WHAT THIS TASK INVOLVES: Under this task are some entries; return every one of them exactly.

THE DATA:

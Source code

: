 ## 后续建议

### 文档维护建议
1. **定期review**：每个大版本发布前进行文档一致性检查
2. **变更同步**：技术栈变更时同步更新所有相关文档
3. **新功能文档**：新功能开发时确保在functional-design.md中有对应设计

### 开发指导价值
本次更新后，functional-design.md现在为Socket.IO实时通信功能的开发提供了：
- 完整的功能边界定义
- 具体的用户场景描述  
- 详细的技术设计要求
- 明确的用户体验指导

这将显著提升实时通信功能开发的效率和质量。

TASK SOLUTION:
Source code

: ## 后续建议

### 文档维护建议
1. **定期review**：每个大版本发布前进行文档一致性检查
2. **变更同步**：技术栈变更时同步更新所有相关文档
3. **新功能文档**：新功能开发时确保在functional-design.md中有对应设计

### 开发指导价值
本次更新后，functional-design.md现在为Socket.IO实时通信功能的开发提供了：
- 完整的功能边界定义
- 具体的用户场景描述  
- 详细的技术设计要求
- 明确的用户体验指导

这将显著提升实时通信功能开发的效率和质量。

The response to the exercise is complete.